= Brief =
In the entries below, how many lines contain the string "Deletes"? Give the number by itself.
-------- Entries supplied
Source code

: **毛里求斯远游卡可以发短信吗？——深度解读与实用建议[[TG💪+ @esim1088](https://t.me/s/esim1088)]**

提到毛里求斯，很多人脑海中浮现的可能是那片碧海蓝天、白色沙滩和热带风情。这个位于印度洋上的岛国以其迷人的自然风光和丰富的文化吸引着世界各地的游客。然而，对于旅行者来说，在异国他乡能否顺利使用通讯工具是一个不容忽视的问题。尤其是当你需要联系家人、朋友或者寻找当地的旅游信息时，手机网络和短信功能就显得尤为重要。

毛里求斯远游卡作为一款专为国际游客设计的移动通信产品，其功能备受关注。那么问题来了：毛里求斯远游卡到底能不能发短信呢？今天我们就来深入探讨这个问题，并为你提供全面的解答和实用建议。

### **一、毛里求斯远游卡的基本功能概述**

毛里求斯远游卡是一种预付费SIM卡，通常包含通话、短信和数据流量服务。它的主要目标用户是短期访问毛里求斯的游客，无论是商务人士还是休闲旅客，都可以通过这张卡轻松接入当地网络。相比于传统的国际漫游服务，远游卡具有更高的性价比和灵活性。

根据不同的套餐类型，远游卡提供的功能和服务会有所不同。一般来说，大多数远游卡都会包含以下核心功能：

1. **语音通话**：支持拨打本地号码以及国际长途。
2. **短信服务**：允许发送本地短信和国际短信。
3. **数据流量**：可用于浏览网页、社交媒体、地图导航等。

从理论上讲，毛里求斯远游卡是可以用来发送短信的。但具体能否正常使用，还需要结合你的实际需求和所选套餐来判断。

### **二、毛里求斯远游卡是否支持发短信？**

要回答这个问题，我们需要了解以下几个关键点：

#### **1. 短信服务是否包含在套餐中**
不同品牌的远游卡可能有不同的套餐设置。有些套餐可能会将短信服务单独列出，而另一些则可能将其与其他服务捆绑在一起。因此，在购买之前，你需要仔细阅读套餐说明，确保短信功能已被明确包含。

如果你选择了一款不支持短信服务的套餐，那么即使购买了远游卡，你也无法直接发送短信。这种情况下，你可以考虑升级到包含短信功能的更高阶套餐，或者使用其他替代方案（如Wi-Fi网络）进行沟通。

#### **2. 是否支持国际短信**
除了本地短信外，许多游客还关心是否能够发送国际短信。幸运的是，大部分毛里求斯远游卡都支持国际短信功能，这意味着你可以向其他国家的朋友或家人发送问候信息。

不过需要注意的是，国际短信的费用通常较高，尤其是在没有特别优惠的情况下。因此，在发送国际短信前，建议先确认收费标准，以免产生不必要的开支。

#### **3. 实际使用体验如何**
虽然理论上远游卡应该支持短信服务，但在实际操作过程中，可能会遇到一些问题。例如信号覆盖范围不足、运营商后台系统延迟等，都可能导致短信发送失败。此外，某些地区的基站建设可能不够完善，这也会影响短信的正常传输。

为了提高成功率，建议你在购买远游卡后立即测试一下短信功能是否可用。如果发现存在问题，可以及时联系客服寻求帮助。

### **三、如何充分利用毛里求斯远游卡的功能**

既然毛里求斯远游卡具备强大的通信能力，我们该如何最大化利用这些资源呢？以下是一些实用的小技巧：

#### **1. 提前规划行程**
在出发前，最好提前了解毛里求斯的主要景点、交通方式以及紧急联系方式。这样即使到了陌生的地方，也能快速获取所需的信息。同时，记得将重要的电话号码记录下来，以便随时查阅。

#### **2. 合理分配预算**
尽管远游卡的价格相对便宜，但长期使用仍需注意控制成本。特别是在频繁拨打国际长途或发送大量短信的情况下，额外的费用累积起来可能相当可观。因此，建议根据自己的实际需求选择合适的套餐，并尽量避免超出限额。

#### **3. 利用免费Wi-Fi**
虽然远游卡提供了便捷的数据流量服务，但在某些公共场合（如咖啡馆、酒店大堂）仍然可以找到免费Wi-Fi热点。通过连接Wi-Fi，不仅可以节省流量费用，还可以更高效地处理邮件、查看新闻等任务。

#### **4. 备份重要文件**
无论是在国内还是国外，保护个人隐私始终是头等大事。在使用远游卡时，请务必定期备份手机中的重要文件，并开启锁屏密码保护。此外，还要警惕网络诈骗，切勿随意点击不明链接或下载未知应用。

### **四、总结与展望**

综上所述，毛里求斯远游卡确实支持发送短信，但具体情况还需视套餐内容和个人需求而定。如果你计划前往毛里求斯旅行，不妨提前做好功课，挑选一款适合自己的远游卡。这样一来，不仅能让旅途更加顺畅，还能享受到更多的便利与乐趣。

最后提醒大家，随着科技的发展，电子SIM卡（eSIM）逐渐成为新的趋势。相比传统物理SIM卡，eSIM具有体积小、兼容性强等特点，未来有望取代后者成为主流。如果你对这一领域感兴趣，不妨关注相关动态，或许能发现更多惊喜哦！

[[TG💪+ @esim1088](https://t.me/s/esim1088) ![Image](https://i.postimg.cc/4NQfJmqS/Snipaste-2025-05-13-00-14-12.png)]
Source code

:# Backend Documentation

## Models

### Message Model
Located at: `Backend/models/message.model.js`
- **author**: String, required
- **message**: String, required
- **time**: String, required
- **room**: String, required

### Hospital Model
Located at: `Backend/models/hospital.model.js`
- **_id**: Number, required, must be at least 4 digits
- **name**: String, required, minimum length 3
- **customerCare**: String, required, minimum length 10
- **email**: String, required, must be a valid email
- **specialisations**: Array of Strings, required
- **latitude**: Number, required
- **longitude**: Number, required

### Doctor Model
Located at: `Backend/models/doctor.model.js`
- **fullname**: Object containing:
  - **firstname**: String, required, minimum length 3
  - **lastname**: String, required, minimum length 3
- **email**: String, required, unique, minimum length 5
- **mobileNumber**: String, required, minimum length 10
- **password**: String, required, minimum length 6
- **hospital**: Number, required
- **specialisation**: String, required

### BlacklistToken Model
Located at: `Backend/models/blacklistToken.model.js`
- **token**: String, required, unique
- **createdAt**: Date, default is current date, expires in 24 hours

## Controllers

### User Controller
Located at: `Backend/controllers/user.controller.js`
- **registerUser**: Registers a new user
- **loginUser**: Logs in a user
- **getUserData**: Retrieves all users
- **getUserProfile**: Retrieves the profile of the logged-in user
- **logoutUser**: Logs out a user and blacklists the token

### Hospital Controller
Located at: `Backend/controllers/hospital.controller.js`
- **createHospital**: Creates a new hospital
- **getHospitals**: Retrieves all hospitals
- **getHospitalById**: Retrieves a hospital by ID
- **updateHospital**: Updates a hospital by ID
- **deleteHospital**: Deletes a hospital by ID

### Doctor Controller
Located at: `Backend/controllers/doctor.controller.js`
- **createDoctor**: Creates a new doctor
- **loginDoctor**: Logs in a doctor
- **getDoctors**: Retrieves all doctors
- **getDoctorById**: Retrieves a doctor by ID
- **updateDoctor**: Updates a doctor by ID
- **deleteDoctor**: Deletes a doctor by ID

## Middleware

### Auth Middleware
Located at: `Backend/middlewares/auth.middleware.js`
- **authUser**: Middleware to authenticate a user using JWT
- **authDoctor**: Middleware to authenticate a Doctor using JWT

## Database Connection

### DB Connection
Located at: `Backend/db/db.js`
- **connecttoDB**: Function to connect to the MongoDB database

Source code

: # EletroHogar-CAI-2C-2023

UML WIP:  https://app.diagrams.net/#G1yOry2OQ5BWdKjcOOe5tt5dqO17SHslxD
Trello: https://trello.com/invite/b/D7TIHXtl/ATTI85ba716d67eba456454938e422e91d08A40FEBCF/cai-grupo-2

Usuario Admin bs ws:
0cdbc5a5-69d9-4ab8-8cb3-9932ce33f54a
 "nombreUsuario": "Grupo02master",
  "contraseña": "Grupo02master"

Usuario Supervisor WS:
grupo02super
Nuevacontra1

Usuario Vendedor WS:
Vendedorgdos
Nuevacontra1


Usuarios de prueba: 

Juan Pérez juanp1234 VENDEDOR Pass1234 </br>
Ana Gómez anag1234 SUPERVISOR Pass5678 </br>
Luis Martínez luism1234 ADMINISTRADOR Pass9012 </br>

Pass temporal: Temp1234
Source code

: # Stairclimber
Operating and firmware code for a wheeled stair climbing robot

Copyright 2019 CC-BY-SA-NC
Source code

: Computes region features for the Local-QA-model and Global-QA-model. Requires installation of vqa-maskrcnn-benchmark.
----------------
= Reply to the exercise =
2